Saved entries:
────────

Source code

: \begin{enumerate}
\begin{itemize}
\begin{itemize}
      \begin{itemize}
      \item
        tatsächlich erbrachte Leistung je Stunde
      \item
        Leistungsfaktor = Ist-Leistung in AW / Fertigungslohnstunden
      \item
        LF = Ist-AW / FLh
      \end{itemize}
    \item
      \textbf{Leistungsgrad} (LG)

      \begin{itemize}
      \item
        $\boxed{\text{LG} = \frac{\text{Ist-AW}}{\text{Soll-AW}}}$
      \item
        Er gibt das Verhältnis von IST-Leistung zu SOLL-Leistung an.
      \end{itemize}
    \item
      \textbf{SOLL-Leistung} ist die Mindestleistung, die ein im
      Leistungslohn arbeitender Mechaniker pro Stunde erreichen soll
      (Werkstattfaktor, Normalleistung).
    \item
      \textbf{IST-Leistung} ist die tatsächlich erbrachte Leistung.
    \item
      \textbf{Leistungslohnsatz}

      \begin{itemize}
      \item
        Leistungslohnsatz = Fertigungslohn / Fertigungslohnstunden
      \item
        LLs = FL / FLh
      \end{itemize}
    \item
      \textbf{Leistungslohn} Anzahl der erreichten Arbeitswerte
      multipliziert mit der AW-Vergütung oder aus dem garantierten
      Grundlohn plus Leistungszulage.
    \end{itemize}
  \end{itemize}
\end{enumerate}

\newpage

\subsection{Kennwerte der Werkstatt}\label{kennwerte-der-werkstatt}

────────

Set down every record above exactly as written.

**SOLUTION FOR THIS TASK**
Source code

: \begin{enumerate}
\begin{itemize}
\begin{itemize}
      \begin{itemize}
      \item
        tatsächlich erbrachte Leistung je Stunde
      \item
        Leistungsfaktor = Ist-Leistung in AW / Fertigungslohnstunden
      \item
        LF = Ist-AW / FLh
      \end{itemize}
    \item
      \textbf{Leistungsgrad} (LG)

      \begin{itemize}
      \item
        $\boxed{\text{LG} = \frac{\text{Ist-AW}}{\text{Soll-AW}}}$
      \item
        Er gibt das Verhältnis von IST-Leistung zu SOLL-Leistung an.
      \end{itemize}
    \item
      \textbf{SOLL-Leistung} ist die Mindestleistung, die ein im
      Leistungslohn arbeitender Mechaniker pro Stunde erreichen soll
      (Werkstattfaktor, Normalleistung).
    \item
      \textbf{IST-Leistung} ist die tatsächlich erbrachte Leistung.
    \item
      \textbf{Leistungslohnsatz}

      \begin{itemize}
      \item
        Leistungslohnsatz = Fertigungslohn / Fertigungslohnstunden
      \item
        LLs = FL / FLh
      \end{itemize}
    \item
      \textbf{Leistungslohn} Anzahl der erreichten Arbeitswerte
      multipliziert mit der AW-Vergütung oder aus dem garantierten
      Grundlohn plus Leistungszulage.
    \end{itemize}
  \end{itemize}
\end{enumerate}

\newpage

\subsection{Kennwerte der Werkstatt}\label{kennwerte-der-werkstatt}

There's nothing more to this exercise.